Back in June 2018, Microsoft launched Project Natick that saw a 40 ft long steel tube filled with dry nitrogen submerged 117 ft underwater in the seafloor off Scotland's Orkney Islands. Powered by windmill energy from a nearby grid, the experiment was conducted to study the feasibility of an underwater data center that would result in lower latency for nearby coastal populations with significantly reduced deployment time over traditional installations.

After two years, the sealed container covered in a thin coat of algae, barnacles and sea anemones has now been brought up to surface, power-washed and removed from its ballast-filled triangular base and transported to the mainland for detailed analysis.

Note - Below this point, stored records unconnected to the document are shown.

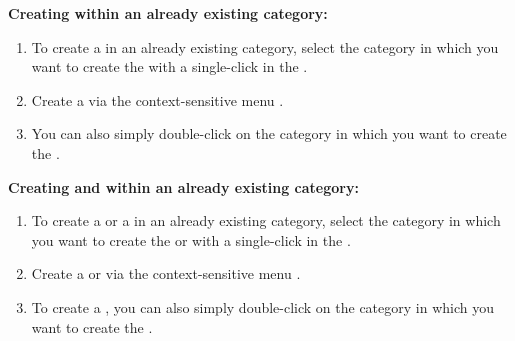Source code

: \textbf{Creating \gdcases{} within an already existing category:}
\begin{enumerate}
\item To create a \gdcase{} in an already existing category, select the category in which you want to create the \gdcase{} with a single-click in the \gdtestcasebrowser{}. 
\item Create a \gdcase{} via the context-sensitive menu .
\item You can also simply double-click on the category in which you want to create the \gdcase{}. 
\end{enumerate}

\textbf{Creating \gdsuites{} and \gdjobs{} within an already existing category:}
\begin{enumerate}
\item To create a \gdsuite{} or a \gdjob{} in an already existing category, select the category in which you want to create the \gdsuite{} or \gdjob{}  with a single-click in the \gdtestsuitebrowser{}. 
\item Create a \gdsuite{} or \gdjob{} via the context-sensitive menu .
\item To create a \gdsuite{}, you can also simply double-click on the category in which you want to create the \gdsuite{}. 
\end{enumerate}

Swift ocean currents limited marine life growth on the vessel, which still required a power-wash for removing algae and barnacles

In its findings, Microsoft revealed the underwater data center to be eight times more reliable than a duplicate setup deployed on land. Helped by the chemically inert dry nitrogen, the absence of oxygen and humidity around the servers is said to have protected them from corrosion, alongside other factors such as a stable temperature and lack of vibrations and bumps caused by human activity.

These servers, a handful of which failed, are now being removed by Project Natick's researchers to send to Redmond for detailed analysis and determining the cause(s) behind their high reliability over traditional deployments.

Used to conduct research on climate change and forecast rainfall in sub-Saharan Africa and infectious bacteria, Project Natick was involved in finding ways to detect and treat cancer and also took part in Folding@Home's initiative to better understand Covid-19.

Instead of relying on Microsoft's Azure platform, this distributed computing project ran on generic servers with processing capability similar to that of "several thousand high-end personal computers."

With the experiment showing promising results, Microsoft is now looking to tap this solution for deploying its Azure cloud services that could see over a dozen vessels the size of Northern Isles linked together.

"More than half the world’s population lives within 120 miles of the coast," says Microsoft, which could benefit from low-latency internet for better web browsing, video streaming, and online gaming with underwater data centers located in their vicinity.